Let’s set aside A/B tests for a minute and think about the plain case of coin flipping. If you flip a coin 10 times, the outcome will rarely be exactly 5 heads and 5 tails (in fact, this will only happen about 24.6% of the time). But this doesn’t mean that the coin is not fair. The uneven results are a result of probabilities and randomness.

Similarly, if you do get 5 heads and 5 tails, that does not necessarily mean the coin is fair either!

“True Effect” vs “Minimum Detectable Effect”

Any probabilistic phenomenon has a “true probability.” Once you’ve been thinking about statistics and probabilities and A/B tests for years, you might forget that all of these are merely artifacts to help you reason about uncertainty. The reality is that everything has a “true value.” The conversion rate of your website has a true value.

Not that it matters for the purposes of this article, but a probabilistic experiment with a binary outcome (such as a coin toss or a website conversion) is typically modeled by way of the concept of a Bernoulli Trial, and the resulting probability distribution is a Binomial Distribution. Binomial distributions still have a mean and a standard deviation though, so at a conceptual level it should be familiar to anyone who has some understanding of Gaussian distributions.

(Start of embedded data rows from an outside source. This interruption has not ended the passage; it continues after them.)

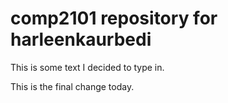 # comp2101 repository for harleenkaurbedi

This is some text I decided to type in.

This is the final change today.
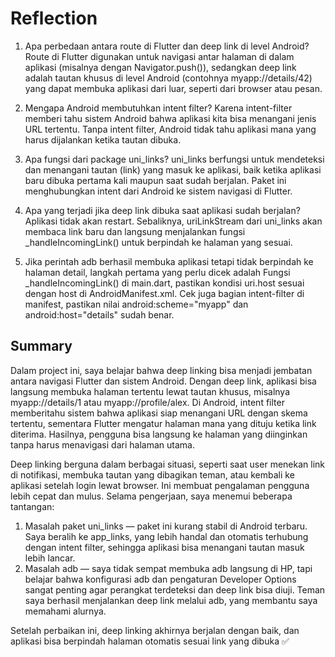# Reflection
1. Apa perbedaan antara route di Flutter dan deep link di level Android?
Route di Flutter digunakan untuk navigasi antar halaman di dalam aplikasi (misalnya dengan Navigator.push()), sedangkan deep link adalah tautan khusus di level Android (contohnya myapp://details/42) yang dapat membuka aplikasi dari luar, seperti dari browser atau pesan.

2. Mengapa Android membutuhkan intent filter?
Karena intent-filter memberi tahu sistem Android bahwa aplikasi kita bisa menangani jenis URL tertentu. Tanpa intent filter, Android tidak tahu aplikasi mana yang harus dijalankan ketika tautan dibuka.

3. Apa fungsi dari package uni_links?
uni_links berfungsi untuk mendeteksi dan menangani tautan (link) yang masuk ke aplikasi, baik ketika aplikasi baru dibuka pertama kali maupun saat sudah berjalan. Paket ini menghubungkan intent dari Android ke sistem navigasi di Flutter.

4. Apa yang terjadi jika deep link dibuka saat aplikasi sudah berjalan?
Aplikasi tidak akan restart. Sebaliknya, uriLinkStream dari uni_links akan membaca link baru dan langsung menjalankan fungsi _handleIncomingLink() untuk berpindah ke halaman yang sesuai.

5. Jika perintah adb berhasil membuka aplikasi tetapi tidak berpindah ke halaman detail, langkah pertama yang perlu dicek adalah
Fungsi _handleIncomingLink() di main.dart, pastikan kondisi uri.host sesuai dengan host di AndroidManifest.xml.
Cek juga bagian intent-filter di manifest, pastikan nilai android:scheme="myapp" dan android:host="details" sudah benar.

## Summary
Dalam project ini, saya belajar bahwa deep linking bisa menjadi jembatan antara navigasi Flutter dan sistem Android. Dengan deep link, aplikasi bisa langsung membuka halaman tertentu lewat tautan khusus, misalnya myapp://details/1 atau myapp://profile/alex. Di Android, intent filter memberitahu sistem bahwa aplikasi siap menangani URL dengan skema tertentu, sementara Flutter mengatur halaman mana yang dituju ketika link diterima. Hasilnya, pengguna bisa langsung ke halaman yang diinginkan tanpa harus menavigasi dari halaman utama.

Deep linking berguna dalam berbagai situasi, seperti saat user menekan link di notifikasi, membuka tautan yang dibagikan teman, atau kembali ke aplikasi setelah login lewat browser. Ini membuat pengalaman pengguna lebih cepat dan mulus. Selama pengerjaan, saya menemui beberapa tantangan:
  1. Masalah paket uni_links — paket ini kurang stabil di Android terbaru. Saya beralih ke app_links, yang lebih handal dan otomatis terhubung dengan intent filter, sehingga aplikasi bisa menangani tautan masuk lebih        lancar.
  2. Masalah adb — saya tidak sempat membuka adb langsung di HP, tapi belajar bahwa konfigurasi adb dan pengaturan Developer Options sangat penting agar perangkat terdeteksi dan deep link bisa diuji. Teman saya              berhasil menjalankan deep link melalui adb, yang membantu saya memahami alurnya.

Setelah perbaikan ini, deep linking akhirnya berjalan dengan baik, dan aplikasi bisa berpindah halaman otomatis sesuai link yang dibuka ✅
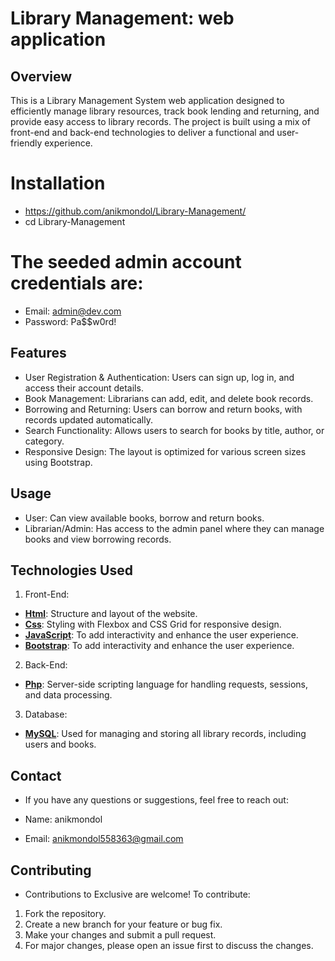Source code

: # Library Management: web application

## Overview

This is a Library Management System web application designed to efficiently manage library resources, track book lending and returning, and provide easy access to library records. The project is built using a mix of front-end and back-end technologies to deliver a functional and user-friendly experience.

# Installation

- https://github.com/anikmondol/Library-Management/
- cd Library-Management


# The seeded admin account credentials are:

- Email: admin@dev.com
- Password: Pa$$w0rd!

## Features

- User Registration & Authentication: Users can sign up, log in, and access their account details.
- Book Management: Librarians can add, edit, and delete book records.
- Borrowing and Returning: Users can borrow and return books, with records updated automatically.
- Search Functionality: Allows users to search for books by title, author, or category.
- Responsive Design: The layout is optimized for various screen sizes using Bootstrap.



## Usage

- User: Can view available books, borrow and return books.
- Librarian/Admin: Has access to the admin panel where they can manage books and view borrowing records.


## Technologies Used

1. Front-End:

- **[Html](https://html.com/)**:  Structure and layout of the website.
- **[Css](https://www.w3.org/Style/CSS/)**:  Styling with Flexbox and CSS Grid for responsive design.
- **[JavaScript](https://www.javascript.com/)**: To add interactivity and enhance the user experience.
- **[Bootstrap](https://getbootstrap.com/)**: To add interactivity and enhance the user experience.


2. Back-End:

- **[Php](https://www.php.net/)**:  Server-side scripting language for handling requests, sessions, and data processing.


3. Database:

- **[MySQL](https://www.mysql.com/)**:  Used for managing and storing all library records, including users and books.


## Contact
- If you have any questions or suggestions, feel free to reach out:

- Name: anikmondol
- Email: anikmondol558363@gmail.com


## Contributing

- Contributions to Exclusive are welcome! To contribute:

1. Fork the repository.
2. Create a new branch for your feature or bug fix.
3. Make your changes and submit a pull request.
4. For major changes, please open an issue first to discuss the changes.
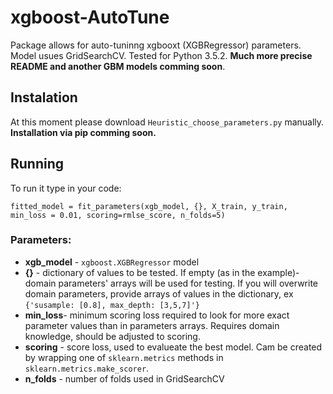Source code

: # xgboost-AutoTune
Package allows for auto-tuninng xgbooxt (XGBRegressor) parameters. Model usues GridSearchCV. Tested for Python 3.5.2.
**Much more precise README and another GBM models comming soon**.

## Instalation
At this moment please download `Heuristic_choose_parameters.py` manually. 
**Installation via pip comming soon.**

## Running
To run it type in your code:

`fitted_model = fit_parameters(xgb_model, {}, X_train, y_train, min_loss = 0.01, scoring=rmlse_score, n_folds=5)`

### Parameters:
* **xgb_model** - `xgboost.XGBRegressor` model
* **{}** - dictionary of values to be tested. If empty (as in the example)- domain parameters' arrays will be 
used for testing. If you will overwrite domain parameters, provide arrays of values in the dictionary, ex `{'susample: [0.8], max_depth: [3,5,7]'}`
* **min_loss**- minimum scoring loss required to look for more exact parameter values than in parameters arrays. 
Requires domain knowledge, should be adjusted to scoring.
* **scoring** - score loss, used to evalueate the best model. Cam be created by wrapping one of `sklearn.metrics` methods in `sklearn.metrics.make_scorer`.
* **n_folds** - number of folds used in GridSearchCV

The picture below attempts to illustrate what I mean by “true probability.” It shows a binomial distribution for conversion rates for a sample of 10,000 users:

Press enter or click to view image in full size

Binomial distribution for conversion rates for a sample of 10,000 users, where measured conversion rate was 5%. Each blue dot represents a probability. For example the probability that 475 out of 10,000 users will convert is a little under 0.0100, given the assumption that the real conversion rate is 5%. Thanks to the absolute incredible badasses at TutorialsPoint for having a free, login-less repl where I could code this. Repl link

The problem is the true probability is not knowable to us in the real world. We can compute observed conversion rates, but our website has an actual conversion rate — the percentage of all the humans in our target market who would convert if we showed them our site. The interesting part is that the “true conversion rate” number is a scalar, just a simple number. It’s not a curve of any kind.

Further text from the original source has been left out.